C’est tout du moins le constat que plusieurs observateurs politiques se font de l’ancien 192 article du projet constitutionnel devenu le 170eme article dans la version finale remise au Premier ministre, Raymond Ndong. Cet Article prévoit que : «Les acteurs des événements allant du 29 août 2023 à l’investiture du Président de la Transition, ne seront ni poursuivis ni condamnés. Une loi d’amnistie sera adoptée à cet effet», révèle les textes de l’hypothétique Loi fondamentale.
Une double interprétation peut être faite sur ce passage qui consacre aux «héros» de la République une immunité absolue au sortir du processus de la Transition. Elle sera certes l’expression de la reconnaissance du peuple aux militaires qui ont eu le mérite de déposer le despote Ali Bongo au sortir d’une élection marquée de nombreuses irrégularités dûment constatée par l’ensemble du collège électoral gabonais.
Et il est tout à fait plausible que sans cette loi, ils fassent l’objet de poursuites pour crime de «haute trahison» à la nation. La deuxième réside dans le non-dit à déceler dans l’article. Pour Romuald Assogho, chercheur à l’université Omar Bongo : « […] Si on part des caractères de la règle des droits, selon lesquels la loi est générale et impersonnelle et dispose pour l’avenir et non pour le présent.
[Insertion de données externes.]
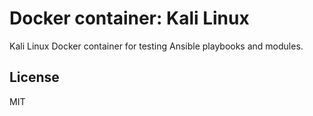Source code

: # Docker container: Kali Linux

Kali Linux Docker container for testing Ansible playbooks and modules.

## License

MIT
Le coup militaire pourrait devenir la norme en matière d’alternance au pouvoir […]», s’explique-t-il.
Comme lui, beaucoup d’autres observateurs, ont remis en cause cette «régression» du nouveau projet de la Constitution en pointant le risque de voir la désintégration de l’ordre constitutionnel au profit des «coup d’État permanent». Les militaires ont certes droit aux avantages à la mesure de leur acte d’héroïsme posé le 30 août 2023, mais il y a peut-être d’autres moyens de leur garantir cette amnistie que le canal de la future loi fondamentale.
Quid de la notion de responsabilité «individuelle» dans l’article 170 ?
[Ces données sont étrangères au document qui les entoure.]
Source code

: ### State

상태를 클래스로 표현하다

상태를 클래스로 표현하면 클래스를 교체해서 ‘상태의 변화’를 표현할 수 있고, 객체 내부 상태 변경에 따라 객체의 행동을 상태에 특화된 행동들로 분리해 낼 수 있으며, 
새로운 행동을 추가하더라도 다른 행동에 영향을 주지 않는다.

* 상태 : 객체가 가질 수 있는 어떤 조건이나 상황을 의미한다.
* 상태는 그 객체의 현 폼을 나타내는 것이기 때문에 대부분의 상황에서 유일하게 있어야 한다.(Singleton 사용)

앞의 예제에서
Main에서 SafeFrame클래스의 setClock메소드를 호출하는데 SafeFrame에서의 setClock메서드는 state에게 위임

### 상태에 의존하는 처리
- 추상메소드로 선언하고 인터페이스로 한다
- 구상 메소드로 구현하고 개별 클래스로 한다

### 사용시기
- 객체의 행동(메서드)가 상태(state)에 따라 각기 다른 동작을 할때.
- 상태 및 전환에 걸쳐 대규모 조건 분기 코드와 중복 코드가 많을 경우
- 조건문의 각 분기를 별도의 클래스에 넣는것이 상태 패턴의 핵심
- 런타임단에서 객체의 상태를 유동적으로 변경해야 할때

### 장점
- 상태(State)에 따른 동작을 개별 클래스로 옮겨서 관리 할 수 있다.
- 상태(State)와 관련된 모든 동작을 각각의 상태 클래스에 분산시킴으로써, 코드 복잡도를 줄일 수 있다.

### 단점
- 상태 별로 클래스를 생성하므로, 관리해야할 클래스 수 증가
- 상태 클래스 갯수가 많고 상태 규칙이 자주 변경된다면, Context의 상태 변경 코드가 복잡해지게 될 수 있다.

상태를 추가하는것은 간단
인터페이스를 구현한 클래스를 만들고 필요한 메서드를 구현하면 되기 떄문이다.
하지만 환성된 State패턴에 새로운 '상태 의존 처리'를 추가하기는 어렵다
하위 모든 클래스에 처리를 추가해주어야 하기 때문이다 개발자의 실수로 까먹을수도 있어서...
Si le texte met en avant la notion d’amnistie, elle ne précise pas dans quelle condition cette amnistie est possible. Mieux encore, elle n’indique pas la nature de poursuites que peuvent faire l’objet les militaires en proie aux dérives durant cette période. De façon subtile, cette loi dédouane cette catégorie de toutes responsabilités dans la gestion des affaires courantes de l’État. Même dans les cas avérés de détournement de deniers publics, de malversations financières et plus généralement des crimes économiques. Il en va aussi de même pour les personnalités politiques et administratives de haut-rang qui sont actuellement aux responsabilités et qui pourraient à leur tour se voir consacrer cette immunité «ad vitam eternam». Au vu de cette forte proportion d’amnistie, n’est-on pas en train de vouloir ériger l’impunité comme une règle ?
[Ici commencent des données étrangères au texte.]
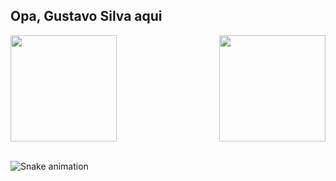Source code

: ## Opa, Gustavo Silva aqui

<div>
  
  <img  height="170em" src="https://github-readme-stats.vercel.app/api?username=gust17x&show_icons=true&theme=great-gatsby&include_all_commits=true&count_private=true"/>
  <img align="right" height="170em" src="https://github-readme-stats.vercel.app/api/top-langs/?username=gust17x&layout=compact&langs_count=16&theme=great-gatsby"/>
</div>
<br>

![Snake animation](https://github.com/gust17x/gust17x/blob/output/github-contribution-grid-snake.svg)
Assurément oui ! Car, si cette loi paraît rationnelle sur la forme, dans le fond il y a des non-dits. Elle mérite des clarifications objectives de la part du Comité pour la transition et la restauration des institutions (CTRI) pour emmener les Gabonais à mieux cerner les enjeux d’un tel article dans la loi fondamentale.
Article 170 ou personnalisation de l’intérêt ?
Le projet de Constitution ne devrait pas être le réceptacle des intérêts partisans d’un groupuscule de personnes. Elle a d’abord et surtout pour objectif de mettre au centre les intérêts de la nation. La Transition a été l’occasion de redéfinir les contours démocratiques de notre pays et les partis politiques, mis en partage lors de la rédaction de ce projet, les différents acteurs auraient sans doute contribué à exprimer clairement la trajectoire appropriée pour l’évolution du processus démocratique. L’article 170 n’offre donc pas de tangibilité dans l’équité sociale recherchée et met à mal la notion de responsabilité publique, car chaque dirigeant devrait rendre les comptes de sa gestion au peuple souverain quelque soit la durée passée au pouvoir ou les circonstances dans lesquelles ledit pouvoir a été exercé.